Na prática, isso não significa outra coisa senão o governo federal servindo como credor da compra, por empresas privadas, das propriedades estaduais e municipais. Assim: 1 – O governo Bolsonaro libera recursos para os governadores e prefeitos tomarem medidas contra a pandemia do coronavírus (que ele mesmo fez questão de não levar a sério); 2 – Os deputados e os governos estaduais e municipais votam e se subjugam a uma PEC que privatiza as empresas estaduais; 3 – Grupos privados compram as empresas.

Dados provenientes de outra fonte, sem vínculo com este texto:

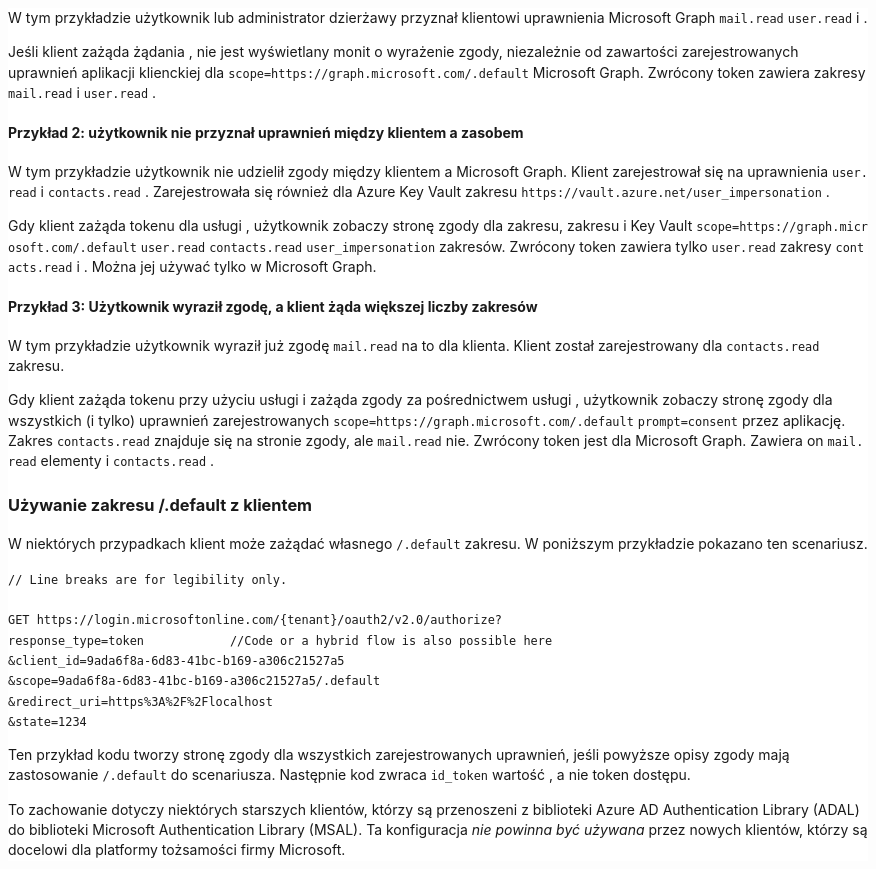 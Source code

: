 W tym przykładzie użytkownik lub administrator dzierżawy przyznał klientowi uprawnienia Microsoft Graph `mail.read` `user.read` i . 

Jeśli klient zażąda żądania , nie jest wyświetlany monit o wyrażenie zgody, niezależnie od zawartości zarejestrowanych uprawnień aplikacji klienckiej dla `scope=https://graph.microsoft.com/.default` Microsoft Graph. Zwrócony token zawiera zakresy `mail.read` i `user.read` .

#### <a name="example-2-the-user-hasnt-granted-permissions-between-the-client-and-the-resource"></a>Przykład 2: użytkownik nie przyznał uprawnień między klientem a zasobem

W tym przykładzie użytkownik nie udzielił zgody między klientem a Microsoft Graph. Klient zarejestrował się na uprawnienia `user.read` i `contacts.read` . Zarejestrowała się również dla Azure Key Vault zakresu `https://vault.azure.net/user_impersonation` . 

Gdy klient zażąda tokenu dla usługi , użytkownik zobaczy stronę zgody dla zakresu, zakresu i Key Vault `scope=https://graph.microsoft.com/.default` `user.read` `contacts.read` `user_impersonation` zakresów. Zwrócony token zawiera tylko `user.read` zakresy `contacts.read` i . Można jej używać tylko w Microsoft Graph.

#### <a name="example-3-the-user-has-consented-and-the-client-requests-more-scopes"></a>Przykład 3: Użytkownik wyraził zgodę, a klient żąda większej liczby zakresów

W tym przykładzie użytkownik wyraził już zgodę `mail.read` na to dla klienta. Klient został zarejestrowany dla `contacts.read` zakresu. 

Gdy klient zażąda tokenu przy użyciu usługi i zażąda zgody za pośrednictwem usługi , użytkownik zobaczy stronę zgody dla wszystkich (i tylko) uprawnień zarejestrowanych `scope=https://graph.microsoft.com/.default` `prompt=consent` przez aplikację. Zakres `contacts.read` znajduje się na stronie zgody, ale `mail.read` nie. Zwrócony token jest dla Microsoft Graph. Zawiera on `mail.read` elementy i `contacts.read` .

### <a name="using-the-default-scope-with-the-client"></a>Używanie zakresu /.default z klientem

W niektórych przypadkach klient może zażądać własnego `/.default` zakresu. W poniższym przykładzie pokazano ten scenariusz.

```HTTP
// Line breaks are for legibility only.

GET https://login.microsoftonline.com/{tenant}/oauth2/v2.0/authorize?
response_type=token            //Code or a hybrid flow is also possible here
&client_id=9ada6f8a-6d83-41bc-b169-a306c21527a5
&scope=9ada6f8a-6d83-41bc-b169-a306c21527a5/.default
&redirect_uri=https%3A%2F%2Flocalhost
&state=1234
```

Ten przykład kodu tworzy stronę zgody dla wszystkich zarejestrowanych uprawnień, jeśli powyższe opisy zgody mają zastosowanie `/.default` do scenariusza. Następnie kod zwraca `id_token` wartość , a nie token dostępu.  

To zachowanie dotyczy niektórych starszych klientów, którzy są przenoszeni z biblioteki Azure AD Authentication Library (ADAL) do biblioteki Microsoft Authentication Library (MSAL). Ta konfiguracja *nie powinna być używana* przez nowych klientów, którzy są docelowi dla platformy tożsamości firmy Microsoft.
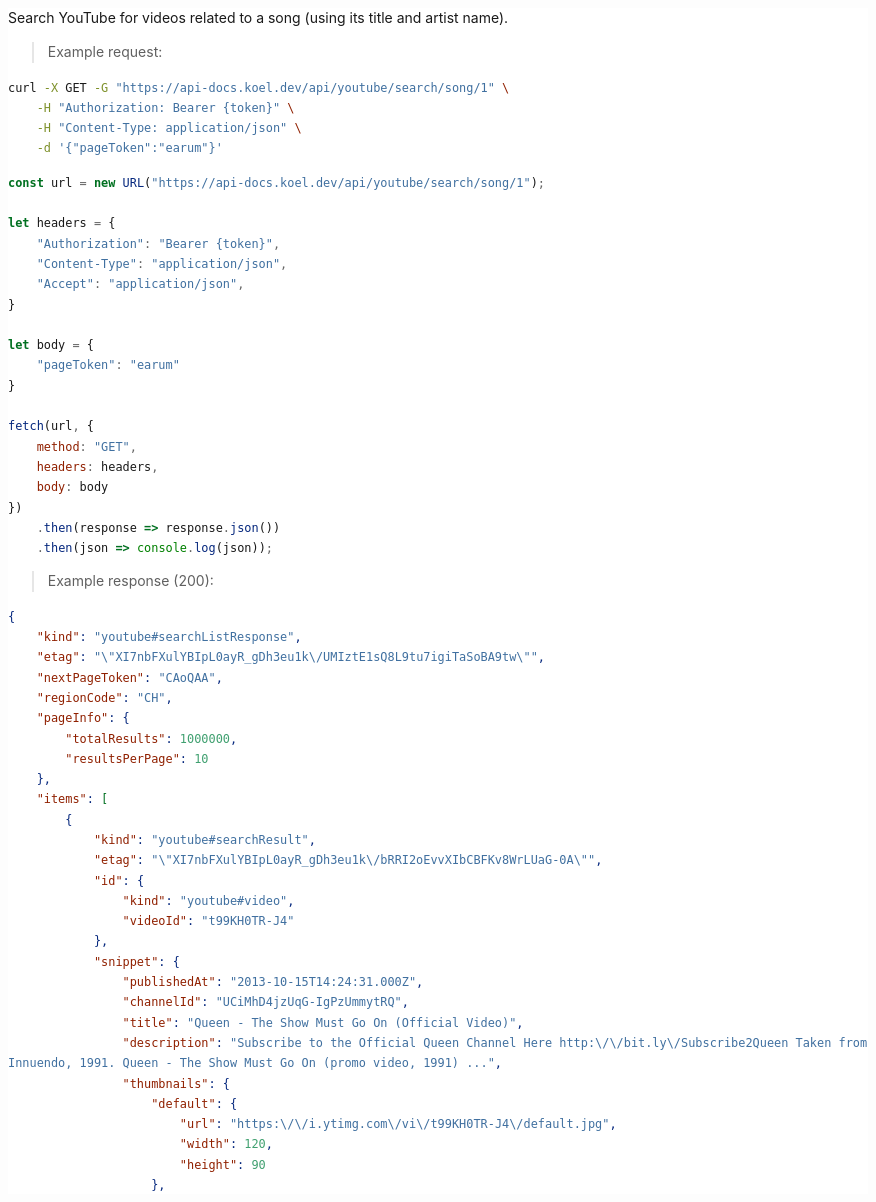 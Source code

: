 Search YouTube for videos related to a song (using its title and artist name).

> Example request:

```bash
curl -X GET -G "https://api-docs.koel.dev/api/youtube/search/song/1" \
    -H "Authorization: Bearer {token}" \
    -H "Content-Type: application/json" \
    -d '{"pageToken":"earum"}'

```

```javascript
const url = new URL("https://api-docs.koel.dev/api/youtube/search/song/1");

let headers = {
    "Authorization": "Bearer {token}",
    "Content-Type": "application/json",
    "Accept": "application/json",
}

let body = {
    "pageToken": "earum"
}

fetch(url, {
    method: "GET",
    headers: headers,
    body: body
})
    .then(response => response.json())
    .then(json => console.log(json));
```


> Example response (200):

```json
{
    "kind": "youtube#searchListResponse",
    "etag": "\"XI7nbFXulYBIpL0ayR_gDh3eu1k\/UMIztE1sQ8L9tu7igiTaSoBA9tw\"",
    "nextPageToken": "CAoQAA",
    "regionCode": "CH",
    "pageInfo": {
        "totalResults": 1000000,
        "resultsPerPage": 10
    },
    "items": [
        {
            "kind": "youtube#searchResult",
            "etag": "\"XI7nbFXulYBIpL0ayR_gDh3eu1k\/bRRI2oEvvXIbCBFKv8WrLUaG-0A\"",
            "id": {
                "kind": "youtube#video",
                "videoId": "t99KH0TR-J4"
            },
            "snippet": {
                "publishedAt": "2013-10-15T14:24:31.000Z",
                "channelId": "UCiMhD4jzUqG-IgPzUmmytRQ",
                "title": "Queen - The Show Must Go On (Official Video)",
                "description": "Subscribe to the Official Queen Channel Here http:\/\/bit.ly\/Subscribe2Queen Taken from Innuendo, 1991. Queen - The Show Must Go On (promo video, 1991) ...",
                "thumbnails": {
                    "default": {
                        "url": "https:\/\/i.ytimg.com\/vi\/t99KH0TR-J4\/default.jpg",
                        "width": 120,
                        "height": 90
                    },
```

Mas tudo precisa transitar rapidamente. E, para tanto, o presidente conta com aquele que ontem encenava com ele uma dura luta por recursos e posava como um razoável político contra a insanidade presidencial. O presidente da Câmara, Rodrigo Maia, declarou ontem (23), numa conferência – não por acaso – com o presidente-executivo da gestora de investimentos BTG Pactual Asset Management: “O Plano Mansueto está bem avançado. Estamos dialogando com o governo federal e governadores para aprová-lo o mais rápido possível”.

Tome-se em conta que, no ano passado, o governo Bolsonaro levantou 96 bilhões de reais com privatizações, concessões e venda de ativos. Agora, promete 82 bilhões para que os governos estaduais e municipais disponham suas empresas a grupos, que, com sede por lucrar, devem cortar empregos e aumentar preços assim que tenham as estatais sob sua posse. Tomado como refém frente à morte – à qual entregará de qualquer maneira milhares de seus filhos – o povo brasileiro serviu de moeda de troca entre seus pretensos representantes; serve de vítima do vírus; e servirá de carvão humano aos lucrativos fornos burgueses quando a pandemia passar.